2014 - Research Article
Choi, J.
Views: 366       [1730]
Abstract: This paper is an attempt to explore the interaction discourse of second language undergraduate learners in the online peer review process of a writing classroom in Hong Kong. Specifically, the writer sought to investigate the types of online discourse learners have in the peer discussions on their writing, and to examine the role of explicit instructions and training for producing quality online peer discourses. Finally, she hoped to understand how instructors could better support and facilitate effective online discourse in peer reviews. Ongoing developments in Hong Kong’s higher education call for implementation of more innovative technology-assisted teaching methods that emphasize learner autonomy; thus, this study examines online discourse that occurred during the peer review process in a writing class in which learners assisted one another in revising their writing with the help of technology. The study was conducted on a group of first-year part-time undergraduate students in an Early Childhood Education program in Hong Kong.
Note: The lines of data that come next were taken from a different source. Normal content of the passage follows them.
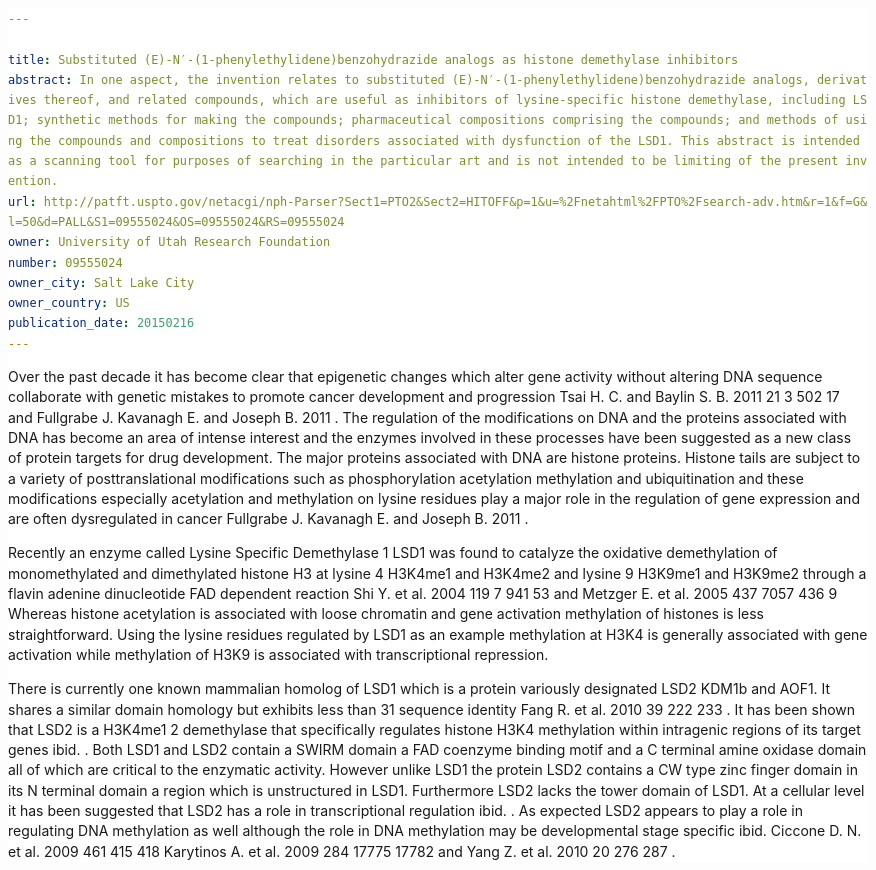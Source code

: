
 ```yaml
---

title: Substituted (E)-N′-(1-phenylethylidene)benzohydrazide analogs as histone demethylase inhibitors
abstract: In one aspect, the invention relates to substituted (E)-N′-(1-phenylethylidene)benzohydrazide analogs, derivatives thereof, and related compounds, which are useful as inhibitors of lysine-specific histone demethylase, including LSD1; synthetic methods for making the compounds; pharmaceutical compositions comprising the compounds; and methods of using the compounds and compositions to treat disorders associated with dysfunction of the LSD1. This abstract is intended as a scanning tool for purposes of searching in the particular art and is not intended to be limiting of the present invention.
url: http://patft.uspto.gov/netacgi/nph-Parser?Sect1=PTO2&Sect2=HITOFF&p=1&u=%2Fnetahtml%2FPTO%2Fsearch-adv.htm&r=1&f=G&l=50&d=PALL&S1=09555024&OS=09555024&RS=09555024
owner: University of Utah Research Foundation
number: 09555024
owner_city: Salt Lake City
owner_country: US
publication_date: 20150216
---
```

Over the past decade it has become clear that epigenetic changes which alter gene activity without altering DNA sequence collaborate with genetic mistakes to promote cancer development and progression Tsai H. C. and Baylin S. B. 2011 21 3 502 17 and Fullgrabe J. Kavanagh E. and Joseph B. 2011 . The regulation of the modifications on DNA and the proteins associated with DNA has become an area of intense interest and the enzymes involved in these processes have been suggested as a new class of protein targets for drug development. The major proteins associated with DNA are histone proteins. Histone tails are subject to a variety of posttranslational modifications such as phosphorylation acetylation methylation and ubiquitination and these modifications especially acetylation and methylation on lysine residues play a major role in the regulation of gene expression and are often dysregulated in cancer Fullgrabe J. Kavanagh E. and Joseph B. 2011 .

Recently an enzyme called Lysine Specific Demethylase 1 LSD1 was found to catalyze the oxidative demethylation of monomethylated and dimethylated histone H3 at lysine 4 H3K4me1 and H3K4me2 and lysine 9 H3K9me1 and H3K9me2 through a flavin adenine dinucleotide FAD dependent reaction Shi Y. et al. 2004 119 7 941 53 and Metzger E. et al. 2005 437 7057 436 9 Whereas histone acetylation is associated with loose chromatin and gene activation methylation of histones is less straightforward. Using the lysine residues regulated by LSD1 as an example methylation at H3K4 is generally associated with gene activation while methylation of H3K9 is associated with transcriptional repression.

There is currently one known mammalian homolog of LSD1 which is a protein variously designated LSD2 KDM1b and AOF1. It shares a similar domain homology but exhibits less than 31 sequence identity Fang R. et al. 2010 39 222 233 . It has been shown that LSD2 is a H3K4me1 2 demethylase that specifically regulates histone H3K4 methylation within intragenic regions of its target genes ibid. . Both LSD1 and LSD2 contain a SWIRM domain a FAD coenzyme binding motif and a C terminal amine oxidase domain all of which are critical to the enzymatic activity. However unlike LSD1 the protein LSD2 contains a CW type zinc finger domain in its N terminal domain a region which is unstructured in LSD1. Furthermore LSD2 lacks the tower domain of LSD1. At a cellular level it has been suggested that LSD2 has a role in transcriptional regulation ibid. . As expected LSD2 appears to play a role in regulating DNA methylation as well although the role in DNA methylation may be developmental stage specific ibid. Ciccone D. N. et al. 2009 461 415 418 Karytinos A. et al. 2009 284 17775 17782 and Yang Z. et al. 2010 20 276 287 .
In this paper, the online peer discourse was assessed by examining the types of comments students made for their peers during two writing tasks: a group task and an individual task. To facilitate the analyses of peer responses, a coding scheme was used (Liang, 2008). Results show that students tended to give more positive revision-related comments and that explicit instruction and training had an impact on the quality and quantity of online discourse. In conclusion, the author identifies several essential elements for facilitating online peer response groups.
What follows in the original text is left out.